カヤック・SUPに限らず、ボートや沖堤防に行く際は以下のような中に空気が入って水に浮くタイプの防水パックを持っていきましょう。
ライフジャケット
ライフジャケットは言わずもがな。絶対につけましょう。
ライフジャケットは水に触れると膨らむ膨張式(インフレータブルタイプ)ですと、濡れやすい船上では誤作動を起こす可能性があります。そのため、発泡材が入っている非膨張式のものがよいでしょう。
ちなみに、安すぎるライフジャケットは浮くと書いていて全く浮かない粗悪品も含まれますので注意が必要です。ライフジャケットに関して詳しくはこちらの記事もご覧ください。
うねりの高い日、風の強い日は出船をあきらめる
うねり(波)が高い日や風の強い日は当然ですが出船をあきらめましょう。
中止の基準は、波高が0.5m以上、風速なら3m以上の予報のときです。
詳しい天気の見方やおすすめの天候予測アプリに関しては以下の記事で詳しく書いております。もしよければ参考にしてください。
大事なのは予報だけでなく、当日海に着いたときに「危険そうだな」と思った場合は無理をしないことです。

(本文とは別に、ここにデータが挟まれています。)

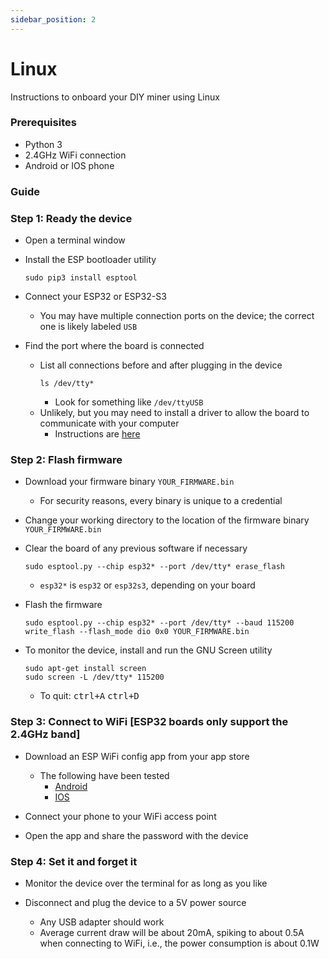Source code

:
 ```yaml
---
sidebar_position: 2
---
```


# Linux

Instructions to onboard your DIY miner using Linux

### Prerequisites
* Python 3
* 2.4GHz WiFi connection
* Android or IOS phone

### Guide

### Step 1: Ready the device

* Open a terminal window

* Install the ESP bootloader utility
  ```
  sudo pip3 install esptool
  ```

* Connect your ESP32 or ESP32-S3
  * You may have multiple connection ports on the device; the correct one is likely labeled `USB`

* Find the port where the board is connected
  * List all connections before and after plugging in the device
    ```
    ls /dev/tty*
    ```
    * Look for something like `/dev/ttyUSB`
  * Unlikely, but you may need to install a driver to allow the board to communicate with your computer
    * Instructions are [here](https://docs.espressif.com/projects/esp-idf/en/v5.2.2/esp32s3/get-started/establish-serial-connection.html)

### Step 2: Flash firmware

* Download your firmware binary `YOUR_FIRMWARE.bin`
    * For security reasons, every binary is unique to a credential

* Change your working directory to the location of the firmware binary `YOUR_FIRMWARE.bin`

* Clear the board of any previous software if necessary
    ```
    sudo esptool.py --chip esp32* --port /dev/tty* erase_flash
    ```
  * `esp32*` is `esp32` or `esp32s3`, depending on your board
* Flash the firmware
    ```
    sudo esptool.py --chip esp32* --port /dev/tty* --baud 115200 write_flash --flash_mode dio 0x0 YOUR_FIRMWARE.bin
    ```
* To monitor the device, install and run the GNU Screen utility
    ```
    sudo apt-get install screen
    sudo screen -L /dev/tty* 115200
    ```
    * To quit: <kbd>ctrl+A</kbd> <kbd>ctrl+D</kbd>

### Step 3: Connect to WiFi [ESP32 boards only support the 2.4GHz band]

* Download an ESP WiFi config app from your app store
  * The following have been tested
    * [Android](https://play.google.com/store/apps/details?id=com.techbot.smart_config)
    * [IOS](https://apps.apple.com/us/app/smartconnect-for-esp/id1592092325)

* Connect your phone to your WiFi access point

* Open the app and share the password with the device

### Step 4: Set it and forget it

* Monitor the device over the terminal for as long as you like

* Disconnect and plug the device to a 5V power source
  * Any USB adapter should work
  * Average current draw will be about 20mA, spiking to about 0.5A when connecting to WiFi, i.e., the power consumption is about 0.1W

そのためには、カヤック・SUPフィッシングは「いつでもできる気軽なアクティビティ」だとは思わないことが必要です。当日来てからの中止もあり得る、という覚悟が必要です。
ガッカリしないためにも、同行者には事前に説明をし、別の手段(おかっぱりの釣り場を探しておく、観光に切り替えるなど)を用意しておくとよいでしょう。
危険な航行エリアに行かない
危険な航行エリアに行かないことも、運航不能や衝突事故を未然に防ぐために重要です。具体的には以下のエリアにはいかないよう注意しましょう。
沖に出ない
まず、カヤックやSUPでは、体力の温存のために沖に出すぎないようにしましょう。もう少し沖に行けば釣れるかも…という誘惑にかられ、かなり沖まで出ている手漕ぎボートがいますが、実はとても危険です。
初めての方は岸から200~300mほどまでしか行かないことをおすすめします。慣れていても、どのくらい沖に行くかは自分の技量と体力と十分に相談しましょう。
自船の場所を把握しておく
自分のカヤック・SUPがどの場所にいるのかは把握しておきましょう。釣りに熱中するあまり、潮や風に流されて知らないうちに沖に流されていることがあります。

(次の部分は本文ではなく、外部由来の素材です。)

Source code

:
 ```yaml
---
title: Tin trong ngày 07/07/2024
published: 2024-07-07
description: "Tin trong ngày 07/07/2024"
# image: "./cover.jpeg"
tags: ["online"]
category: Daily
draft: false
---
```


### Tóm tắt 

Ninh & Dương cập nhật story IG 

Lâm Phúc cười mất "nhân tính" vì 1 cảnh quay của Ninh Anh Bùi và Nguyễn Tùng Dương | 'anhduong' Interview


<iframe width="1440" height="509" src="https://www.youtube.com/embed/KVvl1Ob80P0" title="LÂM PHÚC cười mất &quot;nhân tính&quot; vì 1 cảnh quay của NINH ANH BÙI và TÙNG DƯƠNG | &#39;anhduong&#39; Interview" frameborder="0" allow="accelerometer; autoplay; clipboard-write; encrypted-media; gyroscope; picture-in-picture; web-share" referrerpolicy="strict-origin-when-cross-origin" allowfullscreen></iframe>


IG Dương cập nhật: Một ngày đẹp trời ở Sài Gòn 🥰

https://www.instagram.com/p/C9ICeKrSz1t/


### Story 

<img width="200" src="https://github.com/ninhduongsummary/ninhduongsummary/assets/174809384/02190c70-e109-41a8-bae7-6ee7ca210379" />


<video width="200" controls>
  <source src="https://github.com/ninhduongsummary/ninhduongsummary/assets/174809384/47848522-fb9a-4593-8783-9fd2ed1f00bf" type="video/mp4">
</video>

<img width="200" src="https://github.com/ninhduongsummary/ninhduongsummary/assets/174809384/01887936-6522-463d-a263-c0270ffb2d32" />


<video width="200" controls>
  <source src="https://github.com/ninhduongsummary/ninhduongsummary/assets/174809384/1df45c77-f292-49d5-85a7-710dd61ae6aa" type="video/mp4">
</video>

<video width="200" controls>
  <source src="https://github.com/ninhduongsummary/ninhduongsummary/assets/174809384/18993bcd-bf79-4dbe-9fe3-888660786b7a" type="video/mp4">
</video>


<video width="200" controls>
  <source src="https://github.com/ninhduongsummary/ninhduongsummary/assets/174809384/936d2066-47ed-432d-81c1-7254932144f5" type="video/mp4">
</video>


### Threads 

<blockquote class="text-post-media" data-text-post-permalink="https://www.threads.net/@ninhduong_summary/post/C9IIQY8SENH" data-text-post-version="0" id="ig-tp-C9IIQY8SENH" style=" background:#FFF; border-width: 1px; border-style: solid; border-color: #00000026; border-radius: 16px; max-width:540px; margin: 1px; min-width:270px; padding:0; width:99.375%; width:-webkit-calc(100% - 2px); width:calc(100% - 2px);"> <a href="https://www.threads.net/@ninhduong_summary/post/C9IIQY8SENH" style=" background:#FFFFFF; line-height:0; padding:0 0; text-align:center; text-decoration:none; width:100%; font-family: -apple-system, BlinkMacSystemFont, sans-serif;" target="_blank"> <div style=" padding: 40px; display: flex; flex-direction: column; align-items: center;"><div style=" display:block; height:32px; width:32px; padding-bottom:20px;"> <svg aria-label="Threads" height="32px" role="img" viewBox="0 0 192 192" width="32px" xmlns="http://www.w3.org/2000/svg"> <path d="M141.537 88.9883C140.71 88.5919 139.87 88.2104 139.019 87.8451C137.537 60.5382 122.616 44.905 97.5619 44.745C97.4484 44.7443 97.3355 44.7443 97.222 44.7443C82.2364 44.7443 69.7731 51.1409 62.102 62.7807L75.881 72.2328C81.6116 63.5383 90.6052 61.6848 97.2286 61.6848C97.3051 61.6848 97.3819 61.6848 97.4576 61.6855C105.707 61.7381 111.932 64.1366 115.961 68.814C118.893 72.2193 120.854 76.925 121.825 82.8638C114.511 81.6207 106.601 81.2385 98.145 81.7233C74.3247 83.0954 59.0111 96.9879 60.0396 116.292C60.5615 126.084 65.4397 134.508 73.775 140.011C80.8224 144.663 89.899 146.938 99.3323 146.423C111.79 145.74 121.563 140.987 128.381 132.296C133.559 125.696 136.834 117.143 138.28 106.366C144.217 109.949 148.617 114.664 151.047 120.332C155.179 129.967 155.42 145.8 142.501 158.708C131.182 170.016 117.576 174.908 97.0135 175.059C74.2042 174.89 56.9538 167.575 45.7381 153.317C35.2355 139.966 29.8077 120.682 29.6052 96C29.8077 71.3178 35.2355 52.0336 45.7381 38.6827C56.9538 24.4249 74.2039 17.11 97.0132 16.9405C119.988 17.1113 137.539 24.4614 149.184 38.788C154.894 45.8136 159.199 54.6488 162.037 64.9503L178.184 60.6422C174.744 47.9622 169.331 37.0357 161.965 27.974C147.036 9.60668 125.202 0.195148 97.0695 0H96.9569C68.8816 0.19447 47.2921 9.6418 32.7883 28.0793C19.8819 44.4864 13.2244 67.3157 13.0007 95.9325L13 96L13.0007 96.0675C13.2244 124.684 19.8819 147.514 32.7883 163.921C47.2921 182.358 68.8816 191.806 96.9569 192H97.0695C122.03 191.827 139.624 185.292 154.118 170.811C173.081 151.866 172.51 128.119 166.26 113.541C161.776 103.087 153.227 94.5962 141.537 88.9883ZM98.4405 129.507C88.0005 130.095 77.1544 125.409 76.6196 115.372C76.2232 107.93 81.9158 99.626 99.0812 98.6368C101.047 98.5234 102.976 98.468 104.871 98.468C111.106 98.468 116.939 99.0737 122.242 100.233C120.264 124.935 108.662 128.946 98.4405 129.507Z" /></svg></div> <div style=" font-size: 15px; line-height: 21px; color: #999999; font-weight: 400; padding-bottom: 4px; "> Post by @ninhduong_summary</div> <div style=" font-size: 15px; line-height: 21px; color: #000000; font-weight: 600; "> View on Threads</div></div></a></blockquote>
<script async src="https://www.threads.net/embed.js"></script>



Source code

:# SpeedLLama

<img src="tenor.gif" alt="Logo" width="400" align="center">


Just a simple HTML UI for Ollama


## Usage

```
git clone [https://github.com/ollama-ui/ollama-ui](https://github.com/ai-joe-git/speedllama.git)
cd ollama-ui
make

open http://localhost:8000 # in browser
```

私は観音崎でそういうことがあり、戻るのにか相当な体力を使いました。かなりヒヤヒヤしました。
潮は場所によっては時速5~6kmなど、軽い早歩きくらいで流れていることがあります。風も船体が穂の役割をしてしまい、知らぬ間に流されます。
戻れなくなるほどの沖に行くだけでなく、商船・漁船の行き交う海域に入ってしまうと衝突の恐れもあります。
ちなみに、山や船宿などを自船把握のためのアンカーにしてしまうと、山は隣の似たような山との見分けがつきづらく、船宿などは小さくて見失いがちになるのでお勧めしません。
絶対に無理をしない
結局のところ、多くの事故は自分の慢心や技量・体力の過信から来ています。
少しでも不安を感じたら「しない」「やらない」が正解です。
魚のために命を犠牲にすることはありません。迷ったらいかない、不安があったらやめるを心がけましょう。あきらめる勇気こそ重要です。
転覆時の復帰の方法を練習しておく
個人でできることとしては最後に、転覆時の復帰の練習をしておきましょう。
前述しましたが、カヤックやSUPから落水すると、人の手を借りるか、事前の練習がなければ戻ることができなくなります。事前にやり方を調べたのち、腰まで位の浅い場所で何度か練習して挑みましょう。
カヤック・SUP教室に一度は通う
まこれまでカヤック・SUPをやったことのない人は、一度近くのマリーナや海岸などで行われているカヤック・SUPの一日体験や教室に通ってみるのがとてもよいです。
とても楽しいだけでなく、効率的な漕ぎ方や海のルール・マナー、そして転覆時の復帰方法など、安全に関する一通りのことを教えてくれるはずです。
SUPやカヤック事故のほとんどは自分の知識不足や不注意にあります。教室ならカヤックやSUPの知識の一部をつまみ食いするだけでなく、海にまつわる危険や安全対策を体形的に一通り学べるのでおすすめです。
カヤック・SUPでの事故時に生還率を上げる方法
最後に、カヤックやSUPで万が一事故やトラブルを起こした際に生還率を上げる方法をご紹介します。
ためらわずに船宿・海上保安庁に連絡する
まず、電話ができる状態なら即電話しましょう。レンタルボートの方は、帰還不能で余裕がある場合、船宿に連絡すると動力船で迎えに来てくれる場合があります。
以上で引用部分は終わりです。